JAKARTA, bungopos.com - Wacana pemakzulan presiden kembali mencuat sejak adanya petisi 100 yang melempar wacana tersebut. Hanya saja, urusan pemakzulan tersebut, bukanlah perkara mudah. Butuh alasan yang kuat untuk melakukannya. Dikutib dari https://www.bbc.com/indonesia, Paling tidak ada tiga alasan seorang presiden dapat dimakzulkan atau diberhentikan dari jabatannya menurut pakar hukum tata negara UGM, Zainal Arifin.
Pertama, presiden bisa dimakzulkan ketika presiden melakukan pelanggaran pidana, seperti suap, korupsi, penghianatan kepada negara, dan tindak pidana berat lainnya.
Kedua, presiden bisa dimakzulkan ketika melakukan perbuatan tercela. Frasa perbuatan tercela ini terkadang berbeda pemaknaan antar negara. Jika di Amerika misalnya, skandal Bill Clinton dengan Lewinsky itu bukan karena hubungan seksual, tapi karena Clinton berbohong di bawah sumpah. Sedangkan Indonesia masih tanda tanya.
''Saya tidak tahu kalau di Indonesia perbuatan tercela diterjemahkannya seperti apa karena perdebatannya bisa panjang,” kata Zainal.
Terakhir adalah jika presiden tidak lagi memenuhi syarat untuk memimpin negara.

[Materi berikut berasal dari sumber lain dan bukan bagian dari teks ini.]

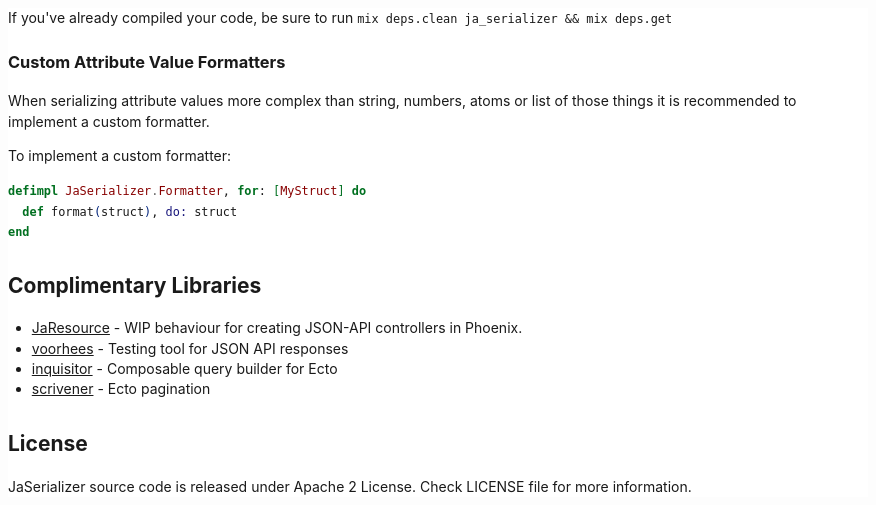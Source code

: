 If you've already compiled your code, be sure to run `mix deps.clean ja_serializer && mix deps.get`

### Custom Attribute Value Formatters

When serializing attribute values more complex than string, numbers, atoms or
list of those things it is recommended to implement a custom formatter.

To implement a custom formatter:

```elixir
defimpl JaSerializer.Formatter, for: [MyStruct] do
  def format(struct), do: struct
end
```

## Complimentary Libraries

* [JaResource](https://github.com/vt-elixir/ja_resource) - WIP behaviour for creating JSON-API controllers in Phoenix.
* [voorhees](https://github.com/danmcclain/voorhees) - Testing tool for JSON API responses
* [inquisitor](https://github.com/DockYard/inquisitor) - Composable query builder for Ecto
* [scrivener](https://github.com/drewolson/scrivener) - Ecto pagination

## License

JaSerializer source code is released under Apache 2 License. Check LICENSE
file for more information.
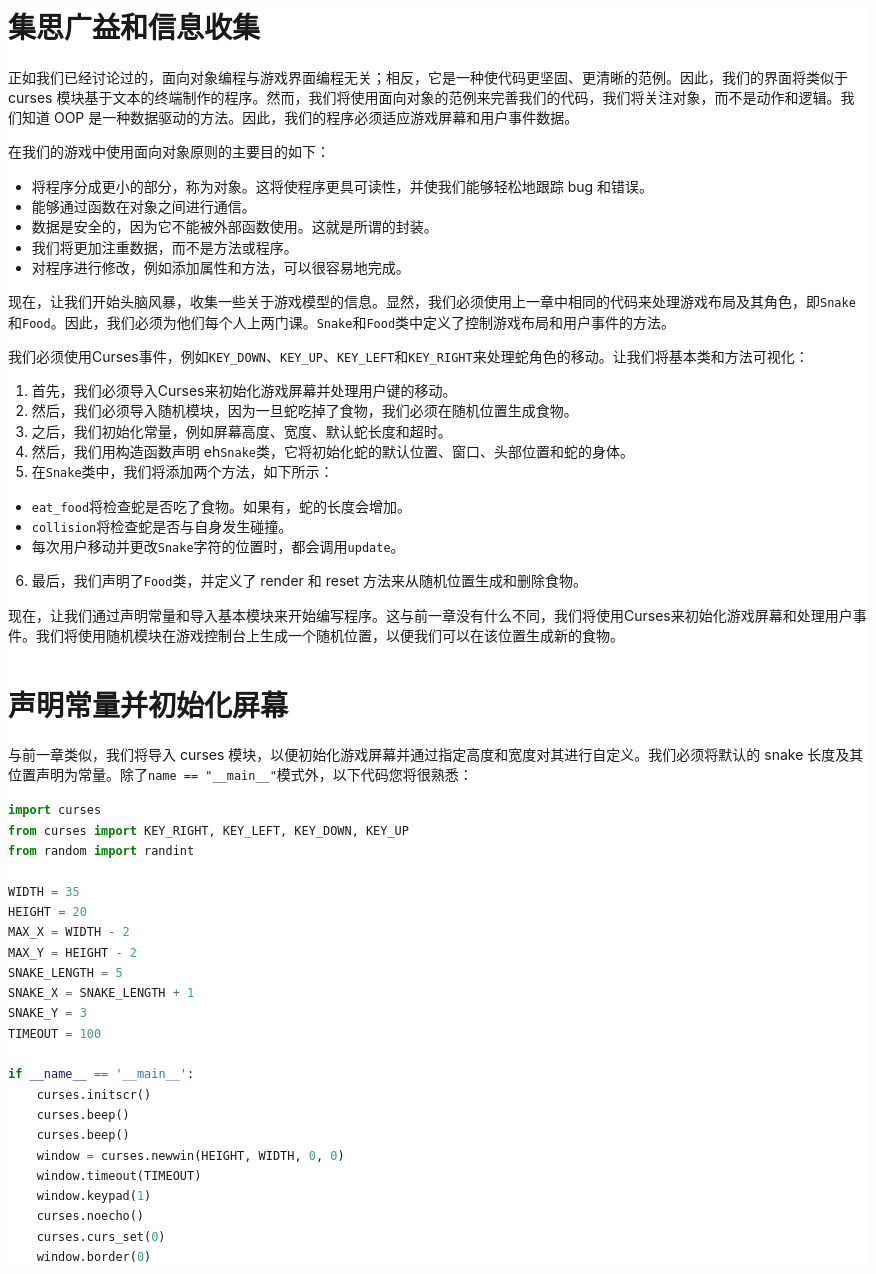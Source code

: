 # 集思广益和信息收集

正如我们已经讨论过的，面向对象编程与游戏界面编程无关；相反，它是一种使代码更坚固、更清晰的范例。因此，我们的界面将类似于 curses 模块基于文本的终端制作的程序。然而，我们将使用面向对象的范例来完善我们的代码，我们将关注对象，而不是动作和逻辑。我们知道 OOP 是一种数据驱动的方法。因此，我们的程序必须适应游戏屏幕和用户事件数据。

在我们的游戏中使用面向对象原则的主要目的如下：

*   将程序分成更小的部分，称为对象。这将使程序更具可读性，并使我们能够轻松地跟踪 bug 和错误。
*   能够通过函数在对象之间进行通信。
*   数据是安全的，因为它不能被外部函数使用。这就是所谓的封装。
*   我们将更加注重数据，而不是方法或程序。
*   对程序进行修改，例如添加属性和方法，可以很容易地完成。

现在，让我们开始头脑风暴，收集一些关于游戏模型的信息。显然，我们必须使用上一章中相同的代码来处理游戏布局及其角色，即`Snake`和`Food`。因此，我们必须为他们每个人上两门课。`Snake`和`Food`类中定义了控制游戏布局和用户事件的方法。

我们必须使用Curses事件，例如`KEY_DOWN`、`KEY_UP`、`KEY_LEFT`和`KEY_RIGHT`来处理蛇角色的移动。让我们将基本类和方法可视化：

1.  首先，我们必须导入Curses来初始化游戏屏幕并处理用户键的移动。
2.  然后，我们必须导入随机模块，因为一旦蛇吃掉了食物，我们必须在随机位置生成食物。
3.  之后，我们初始化常量，例如屏幕高度、宽度、默认蛇长度和超时。
4.  然后，我们用构造函数声明 eh`Snake`类，它将初始化蛇的默认位置、窗口、头部位置和蛇的身体。
5.  在`Snake`类中，我们将添加两个方法，如下所示：

*   `eat_food`将检查蛇是否吃了食物。如果有，蛇的长度会增加。
*   `collision`将检查蛇是否与自身发生碰撞。
*   每次用户移动并更改`Snake`字符的位置时，都会调用`update`。

6.  最后，我们声明了`Food`类，并定义了 render 和 reset 方法来从随机位置生成和删除食物。

现在，让我们通过声明常量和导入基本模块来开始编写程序。这与前一章没有什么不同，我们将使用Curses来初始化游戏屏幕和处理用户事件。我们将使用随机模块在游戏控制台上生成一个随机位置，以便我们可以在该位置生成新的食物。

# 声明常量并初始化屏幕

与前一章类似，我们将导入 curses 模块，以便初始化游戏屏幕并通过指定高度和宽度对其进行自定义。我们必须将默认的 snake 长度及其位置声明为常量。除了`name == "__main__"`模式外，以下代码您将很熟悉：

```py
import curses
from curses import KEY_RIGHT, KEY_LEFT, KEY_DOWN, KEY_UP
from random import randint

WIDTH = 35
HEIGHT = 20
MAX_X = WIDTH - 2
MAX_Y = HEIGHT - 2
SNAKE_LENGTH = 5
SNAKE_X = SNAKE_LENGTH + 1
SNAKE_Y = 3
TIMEOUT = 100

if __name__ == '__main__':
    curses.initscr()
    curses.beep()
    curses.beep()
    window = curses.newwin(HEIGHT, WIDTH, 0, 0)
    window.timeout(TIMEOUT)
    window.keypad(1)
    curses.noecho()
    curses.curs_set(0)
    window.border(0)
```
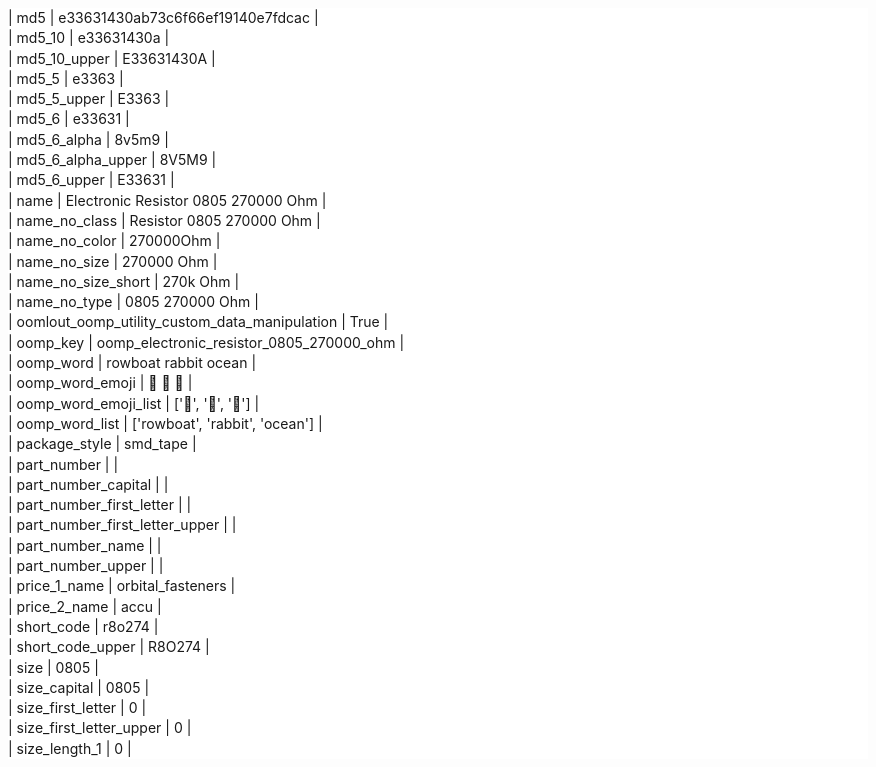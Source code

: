 | md5 | e33631430ab73c6f66ef19140e7fdcac |  
| md5_10 | e33631430a |  
| md5_10_upper | E33631430A |  
| md5_5 | e3363 |  
| md5_5_upper | E3363 |  
| md5_6 | e33631 |  
| md5_6_alpha | 8v5m9 |  
| md5_6_alpha_upper | 8V5M9 |  
| md5_6_upper | E33631 |  
| name | Electronic Resistor 0805 270000 Ohm |  
| name_no_class | Resistor 0805 270000 Ohm |  
| name_no_color | 270000Ohm |  
| name_no_size | 270000 Ohm |  
| name_no_size_short | 270k Ohm |  
| name_no_type | 0805 270000 Ohm |  
| oomlout_oomp_utility_custom_data_manipulation | True |  
| oomp_key | oomp_electronic_resistor_0805_270000_ohm |  
| oomp_word | rowboat rabbit ocean |  
| oomp_word_emoji | :rowboat: :rabbit: :ocean: |  
| oomp_word_emoji_list | [':rowboat:', ':rabbit:', ':ocean:'] |  
| oomp_word_list | ['rowboat', 'rabbit', 'ocean'] |  
| package_style | smd_tape |  
| part_number |  |  
| part_number_capital |  |  
| part_number_first_letter |  |  
| part_number_first_letter_upper |  |  
| part_number_name |  |  
| part_number_upper |  |  
| price_1_name | orbital_fasteners |  
| price_2_name | accu |  
| short_code | r8o274 |  
| short_code_upper | R8O274 |  
| size | 0805 |  
| size_capital | 0805 |  
| size_first_letter | 0 |  
| size_first_letter_upper | 0 |  
| size_length_1 | 0 |  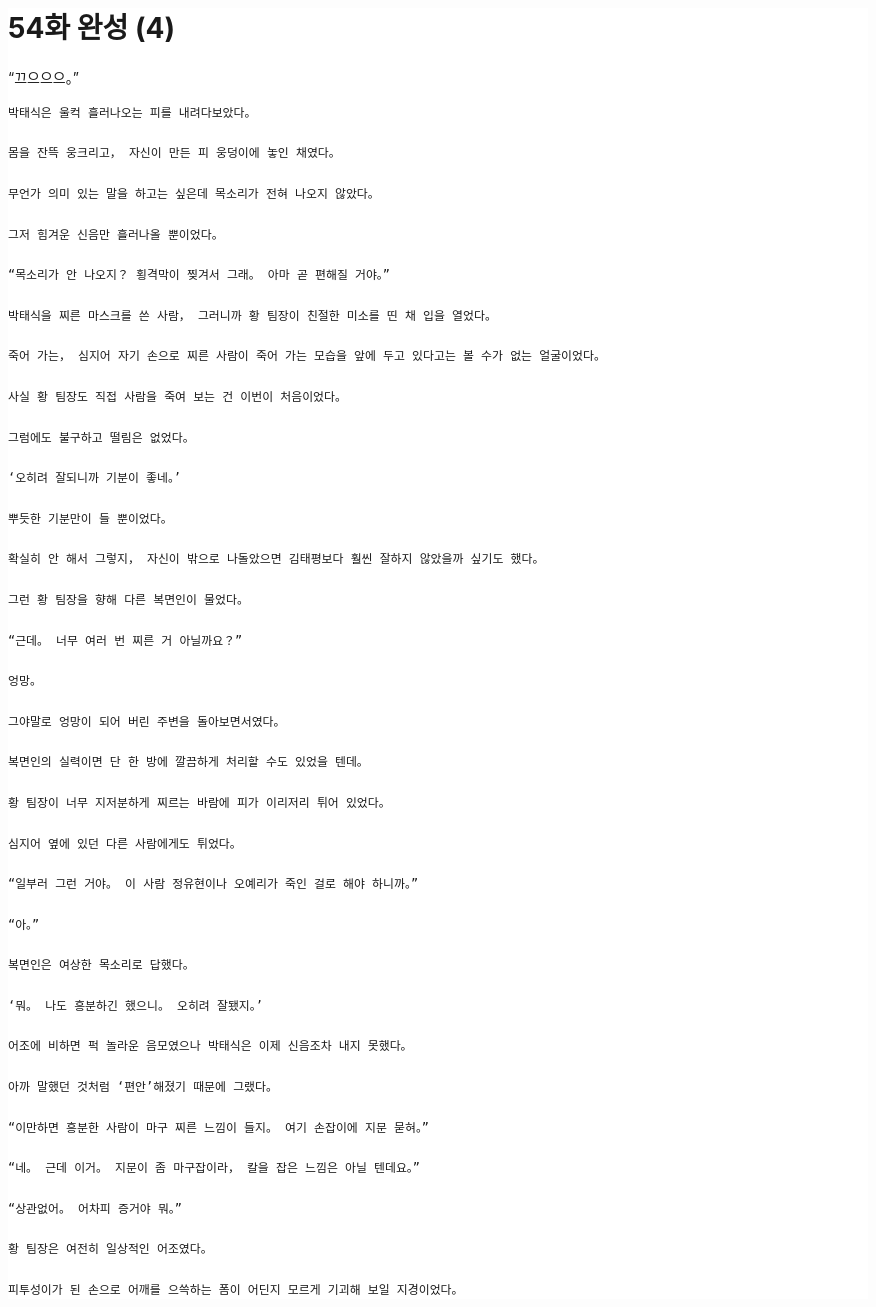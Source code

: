 # 54화 완성 (4)

“끄으으으。”

	박태식은 울컥 흘러나오는 피를 내려다보았다。

	몸을 잔뜩 웅크리고， 자신이 만든 피 웅덩이에 놓인 채였다。

	무언가 의미 있는 말을 하고는 싶은데 목소리가 전혀 나오지 않았다。

	그저 힘겨운 신음만 흘러나올 뿐이었다。

	“목소리가 안 나오지？ 횡격막이 찢겨서 그래。 아마 곧 편해질 거야。”

	박태식을 찌른 마스크를 쓴 사람， 그러니까 황 팀장이 친절한 미소를 띤 채 입을 열었다。

	죽어 가는， 심지어 자기 손으로 찌른 사람이 죽어 가는 모습을 앞에 두고 있다고는 볼 수가 없는 얼굴이었다。

	사실 황 팀장도 직접 사람을 죽여 보는 건 이번이 처음이었다。

	그럼에도 불구하고 떨림은 없었다。

	‘오히려 잘되니까 기분이 좋네。’

	뿌듯한 기분만이 들 뿐이었다。

	확실히 안 해서 그렇지， 자신이 밖으로 나돌았으면 김태평보다 훨씬 잘하지 않았을까 싶기도 했다。

	그런 황 팀장을 향해 다른 복면인이 물었다。

	“근데。 너무 여러 번 찌른 거 아닐까요？”

	엉망。

	그야말로 엉망이 되어 버린 주변을 돌아보면서였다。

	복면인의 실력이면 단 한 방에 깔끔하게 처리할 수도 있었을 텐데。

	황 팀장이 너무 지저분하게 찌르는 바람에 피가 이리저리 튀어 있었다。

	심지어 옆에 있던 다른 사람에게도 튀었다。

	“일부러 그런 거야。 이 사람 정유현이나 오예리가 죽인 걸로 해야 하니까。”

	“아。”

	복면인은 여상한 목소리로 답했다。

	‘뭐。 나도 흥분하긴 했으니。 오히려 잘됐지。’

	어조에 비하면 퍽 놀라운 음모였으나 박태식은 이제 신음조차 내지 못했다。

	아까 말했던 것처럼 ‘편안’해졌기 때문에 그랬다。

	“이만하면 흥분한 사람이 마구 찌른 느낌이 들지。 여기 손잡이에 지문 묻혀。”

	“네。 근데 이거。 지문이 좀 마구잡이라， 칼을 잡은 느낌은 아닐 텐데요。”

	“상관없어。 어차피 증거야 뭐。”

	황 팀장은 여전히 일상적인 어조였다。

	피투성이가 된 손으로 어깨를 으쓱하는 폼이 어딘지 모르게 기괴해 보일 지경이었다。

Pasal 7A UUD 1945 mengatur bahwa “Presiden dan/atau Wakil Presiden dapat diberhentikan dalam masa jabatannya oleh Majelis Permusyawaratan Rakyat atas usul Dewan Perwakilan Rakyat, baik apabila terbukti telah melakukan pelanggaran hukum berupa pengkhianatan terhadap negara, korupsi, penyuapan, tindak pidana berat lainnya, atau perbuatan tercela maupun apabila terbukti tidak lagi memenuhi syarat sebagai Presiden dan/atau Wakil Presiden.”
Berdasarkan berbagai alasan tersebut, mungkinkah wacana pemakzulan di implementasikan ? (***)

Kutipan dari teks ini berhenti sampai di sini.